Sería oportuno terminar este artículo diciendo lo siguiente: puede afirmarse, a pesar de las muchas discusiones al respecto, y de la aparente contradicción, la existencia de una cultura de la violencia en Colombia. Eso es patente en la reproducción de los odios, su movilización, el resentimiento arraigado, las prácticas cotidianas, etc., de tal manera que una cultura política participativa y crítica debe acompañarse por un arduo trabajo de cultura de la paz que rearticule el tejido social y fomente el valor constitucional de la convivencia, faro de la filosofía política que alumbra al Estado colombiano. Finalmente, no está de más recordar este sexteto de recomendaciones, hechas en la década de los noventa del siglo pasado, justo cuando se llevaban las negociaciones con las Farc-EP en el Caguán, que sirven de insumo para la superación del conflicto en Colombia:

1. El papel de la sociedad civil debe consistir en primer término en no permitir que cualquier arreglo o pacto redunde en beneficio del sistema gamonal-clientelista-corrupto.

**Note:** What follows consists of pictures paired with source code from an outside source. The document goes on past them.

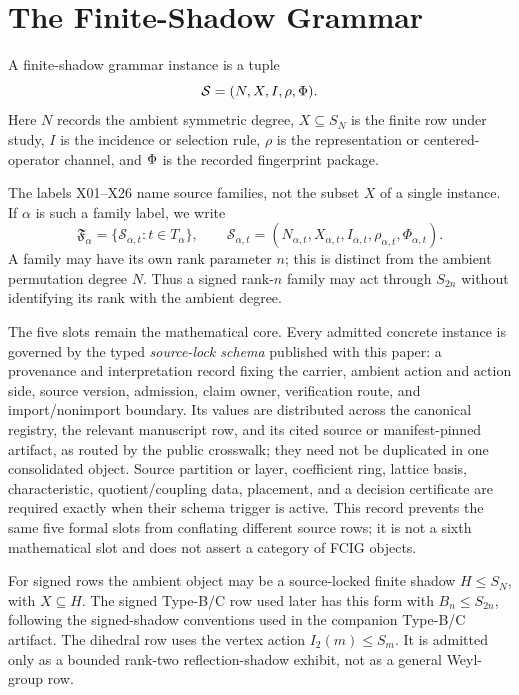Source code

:\section{The Finite-Shadow Grammar}

\begin{definition}
A finite-shadow grammar instance is a tuple
\[
  \mathcal S=(N,X,I,\rho,\PhiFCIG).
\]
Here \(N\) records the ambient symmetric degree, \(X\subseteq S_N\) is the finite row under study, \(I\) is the incidence or selection rule, \(\rho\) is the representation or centered-operator channel, and \(\PhiFCIG\) is the recorded fingerprint package.
\end{definition}

The labels X01--X26 name source families, not the subset \(X\) of a single
instance.  If \(\alpha\) is such a family label, we write
\[
  \mathfrak F_\alpha
  =\{\mathcal S_{\alpha,t}:t\in T_\alpha\},
  \qquad
  \mathcal S_{\alpha,t}
  =(N_{\alpha,t},X_{\alpha,t},I_{\alpha,t},
    \rho_{\alpha,t},\Phi_{\alpha,t}).
\]
A family may have its own rank parameter \(n\); this is distinct from the
ambient permutation degree \(N\).  Thus a signed rank-\(n\) family may act
through \(S_{2n}\) without identifying its rank with the ambient degree.

The five slots remain the mathematical core.  Every admitted concrete instance
is governed by the typed \emph{source-lock schema} published with this paper:
a provenance and interpretation record fixing the carrier, ambient action and
action side, source version, admission, claim owner, verification route, and
import/nonimport boundary.  Its values are distributed across the canonical
registry, the relevant manuscript row, and its cited source or manifest-pinned
artifact, as routed by the public crosswalk; they need not be duplicated in one
consolidated object.  Source partition or layer, coefficient ring, lattice
basis, characteristic, quotient/coupling data, placement, and a decision
certificate are required exactly when their schema trigger is active.  This
record prevents the same five formal slots from conflating different source
rows; it is not a sixth mathematical slot and does not assert a category of
FCIG objects.

For signed rows the ambient object may be a source-locked finite shadow \(H\leq S_N\), with \(X\subseteq H\).  The signed Type-B/C row used later has this form with \(B_n\leq S_{2n}\), following the signed-shadow conventions used in the companion Type-B/C artifact.  The dihedral row uses the vertex action \(I_2(m)\leq S_m\).  It is admitted only as a bounded rank-two reflection-shadow exhibit, not as a general Weyl-group row.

2. Evitar que un presunto acuerdo político signifique la consolidación de la descomposición social y la intolerancia.

3. Que se busque una solución viable a la cuestión social, especialmente reconocer el derecho de los campesinos a la propiedad de la tierra y, en consecuencia, realizar una reforma agraria integral con formas cooperativas, sociales, comunitarias y personales de tenencia de la tierra.

4. Admitir que la paz no es el resultado de ningún acuerdo sino la construcción de un ambiente social de tolerancia, de respeto al distinto y de justicia social.

5. Desvalorizar el lenguaje agresivo de ambas partes y favorecer una cultura crítica que analice los problemas con objetividad.

6. Que se propenda hacia la creación las bases de una sociedad democrática, especialmente, los desarrollos de la cultura que favorezcan la integración social, la superación de la discriminación y la educación para todos con niveles de calidad adecuados. (Botero, 2001, pp. 347-348, énfasis agregados).

Como puede verse, muchos de estos aspectos que están en el acuerdo de La Habana van marchando, pero muchos otros están en construcción, y otros, en claro peligro de perderse. Es deber de la ciudadanía, por medio de la participación, como recomendaba ese genio de las letras que es José Saramago, luchar porque lo pactado se cumpla y se materialice, para así hacer realidad la utopía de la paz en Colombia.

Actividad

Lea el texto y tome notas personales sobre los distintos conceptos.

Investigue qué son las cátedras de paz que se vienen implementando en algunas regiones del país.

Reflexione sobre cómo las cátedras de paz pueden contribuir al incremento de la cultura política en la universidad.

Escriba un ensayo de 1500 palabras sobre la importancia de la cultura política para la democracia.